Il 14/01/2014 15:24, Eric Farman ha scritto:
> When an unplug is triggered via QMP, the routine scsi_req_cancel
> is called to cancel any outstanding requests. However, the I/Os
> themselves were instantiated via an asynchronous call that will
> drive scsi_*_complete routines after the unplug call stack finishes.
> As all references to the request have been released by the cancel
> thread, the scsi_*_complete routines experience a range of failures
> when it attempts to manipulate the released storage.
This should never happen.
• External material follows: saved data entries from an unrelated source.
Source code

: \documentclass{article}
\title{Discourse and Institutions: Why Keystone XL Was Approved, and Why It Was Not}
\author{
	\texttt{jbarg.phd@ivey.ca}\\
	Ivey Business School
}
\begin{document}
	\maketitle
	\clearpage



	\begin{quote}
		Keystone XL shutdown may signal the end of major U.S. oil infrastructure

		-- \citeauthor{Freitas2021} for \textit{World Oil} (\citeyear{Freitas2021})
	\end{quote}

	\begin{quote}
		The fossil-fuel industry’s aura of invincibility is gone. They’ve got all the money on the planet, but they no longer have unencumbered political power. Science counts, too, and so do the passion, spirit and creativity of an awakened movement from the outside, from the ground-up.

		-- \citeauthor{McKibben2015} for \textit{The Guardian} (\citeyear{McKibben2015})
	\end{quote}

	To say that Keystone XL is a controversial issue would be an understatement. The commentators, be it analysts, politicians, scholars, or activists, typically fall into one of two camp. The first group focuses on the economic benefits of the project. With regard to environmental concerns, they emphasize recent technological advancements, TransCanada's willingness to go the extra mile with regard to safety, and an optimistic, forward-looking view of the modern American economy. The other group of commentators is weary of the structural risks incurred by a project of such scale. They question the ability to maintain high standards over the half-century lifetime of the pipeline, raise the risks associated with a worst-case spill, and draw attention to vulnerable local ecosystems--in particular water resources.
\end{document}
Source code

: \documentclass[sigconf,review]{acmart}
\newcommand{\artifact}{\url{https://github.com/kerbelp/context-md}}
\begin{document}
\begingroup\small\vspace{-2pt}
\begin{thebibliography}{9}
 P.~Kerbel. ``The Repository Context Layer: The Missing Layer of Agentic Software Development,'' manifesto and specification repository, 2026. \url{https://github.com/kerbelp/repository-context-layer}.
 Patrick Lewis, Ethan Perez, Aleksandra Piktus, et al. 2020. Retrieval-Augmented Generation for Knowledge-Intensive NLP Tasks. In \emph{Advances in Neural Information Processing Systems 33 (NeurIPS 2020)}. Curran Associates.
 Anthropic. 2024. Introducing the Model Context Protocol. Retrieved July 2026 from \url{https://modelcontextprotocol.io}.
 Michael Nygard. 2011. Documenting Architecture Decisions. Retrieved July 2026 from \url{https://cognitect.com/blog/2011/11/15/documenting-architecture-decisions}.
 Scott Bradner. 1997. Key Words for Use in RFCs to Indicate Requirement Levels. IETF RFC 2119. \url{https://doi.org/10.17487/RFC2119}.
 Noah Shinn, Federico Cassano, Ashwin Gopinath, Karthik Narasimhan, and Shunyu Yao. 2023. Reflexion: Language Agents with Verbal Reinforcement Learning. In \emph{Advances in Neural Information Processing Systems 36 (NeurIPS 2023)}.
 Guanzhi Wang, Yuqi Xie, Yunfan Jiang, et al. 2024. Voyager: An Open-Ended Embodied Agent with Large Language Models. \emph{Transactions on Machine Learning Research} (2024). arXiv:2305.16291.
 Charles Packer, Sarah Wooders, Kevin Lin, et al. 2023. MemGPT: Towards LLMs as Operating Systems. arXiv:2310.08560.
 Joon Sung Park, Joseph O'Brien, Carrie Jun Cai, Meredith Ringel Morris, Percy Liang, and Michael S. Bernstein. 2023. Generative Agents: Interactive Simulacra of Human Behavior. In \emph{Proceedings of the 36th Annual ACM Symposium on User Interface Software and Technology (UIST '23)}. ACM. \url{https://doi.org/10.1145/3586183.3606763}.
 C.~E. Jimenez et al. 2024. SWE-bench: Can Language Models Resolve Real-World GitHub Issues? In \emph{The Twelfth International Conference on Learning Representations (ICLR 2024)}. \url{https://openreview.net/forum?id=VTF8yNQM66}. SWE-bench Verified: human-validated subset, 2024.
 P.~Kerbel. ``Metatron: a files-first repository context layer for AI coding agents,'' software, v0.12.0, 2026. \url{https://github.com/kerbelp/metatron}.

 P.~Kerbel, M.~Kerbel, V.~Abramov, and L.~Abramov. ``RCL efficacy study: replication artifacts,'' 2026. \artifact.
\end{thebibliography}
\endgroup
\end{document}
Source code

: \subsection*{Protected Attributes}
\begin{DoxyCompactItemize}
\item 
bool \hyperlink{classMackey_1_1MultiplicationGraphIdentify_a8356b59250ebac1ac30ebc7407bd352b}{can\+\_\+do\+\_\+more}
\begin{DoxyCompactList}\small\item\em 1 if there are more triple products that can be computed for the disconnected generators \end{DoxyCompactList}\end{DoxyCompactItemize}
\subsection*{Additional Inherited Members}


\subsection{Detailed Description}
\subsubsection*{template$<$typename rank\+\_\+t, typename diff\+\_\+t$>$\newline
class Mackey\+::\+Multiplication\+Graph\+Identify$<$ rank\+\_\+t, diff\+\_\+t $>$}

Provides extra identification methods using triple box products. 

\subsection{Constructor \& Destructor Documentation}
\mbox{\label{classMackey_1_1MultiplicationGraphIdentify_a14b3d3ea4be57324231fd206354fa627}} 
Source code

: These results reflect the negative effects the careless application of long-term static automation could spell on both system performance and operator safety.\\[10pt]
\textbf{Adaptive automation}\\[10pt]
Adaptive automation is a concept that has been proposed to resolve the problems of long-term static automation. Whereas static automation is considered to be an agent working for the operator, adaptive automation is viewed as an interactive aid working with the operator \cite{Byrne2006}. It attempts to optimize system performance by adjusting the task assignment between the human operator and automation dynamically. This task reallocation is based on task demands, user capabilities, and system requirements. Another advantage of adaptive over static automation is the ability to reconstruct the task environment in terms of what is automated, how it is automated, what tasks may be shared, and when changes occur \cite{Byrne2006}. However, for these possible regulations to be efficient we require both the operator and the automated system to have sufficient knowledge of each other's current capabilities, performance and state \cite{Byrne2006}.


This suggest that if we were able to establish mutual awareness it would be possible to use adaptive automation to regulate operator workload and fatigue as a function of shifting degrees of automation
See scsi_req_cancel:
void scsi_req_cancel(SCSIRequest *req)
{
trace_scsi_req_cancel(req->dev->id, req->lun, req->tag);
if (!req->enqueued) {
return;
}
scsi_req_ref(req);
scsi_req_dequeue(req);
req->io_canceled = true;
if (req->ops->cancel_io) {
req->ops->cancel_io(req);
}
if (req->bus->info->cancel) {
req->bus->info->cancel(req);
}
scsi_req_unref(req);
}
After req->ops->cancel_io returns, the following invariant must hold:
Any AIO callbacks will have been called before req->ops->cancel_io
returns, or they never will.
The invariant is also present in bdrv_aio_cancel, and should respected
at all levels: dma_aio_cancel in dma-helpers.c, thread_pool_cancel in
thread-pool.c, laio_cancel in block/linux-aio.c, and so on.
scsi_cancel_io (in hw/scsi/scsi-disk.c) is very careful in its handling
of reference counts and aiocb, with the exact purpose of triggering an
assertion failure if the invariant is not respected.
Now that I look more at the code, at least this patch is needed:
diff --git a/hw/scsi/scsi-disk.c b/hw/scsi/scsi-disk.c
index bce617c..ee1f5eb 100644
--- a/hw/scsi/scsi-disk.c
+++ b/hw/scsi/scsi-disk.c
@@ -2306,6 +2306,7 @@ static const SCSIReqOps scsi_disk_emulate_reqops
.send_command = scsi_disk_emulate_command,
.read_data = scsi_disk_emulate_read_data,
.write_data = scsi_disk_emulate_write_data,
+ .cancel_io = scsi_cancel_io,
.get_buf = scsi_get_buf,
};
but it should only have an effect in very special cases, with commands
such as UNMAP, WRITE SAME or MODE SELECT.
Paolo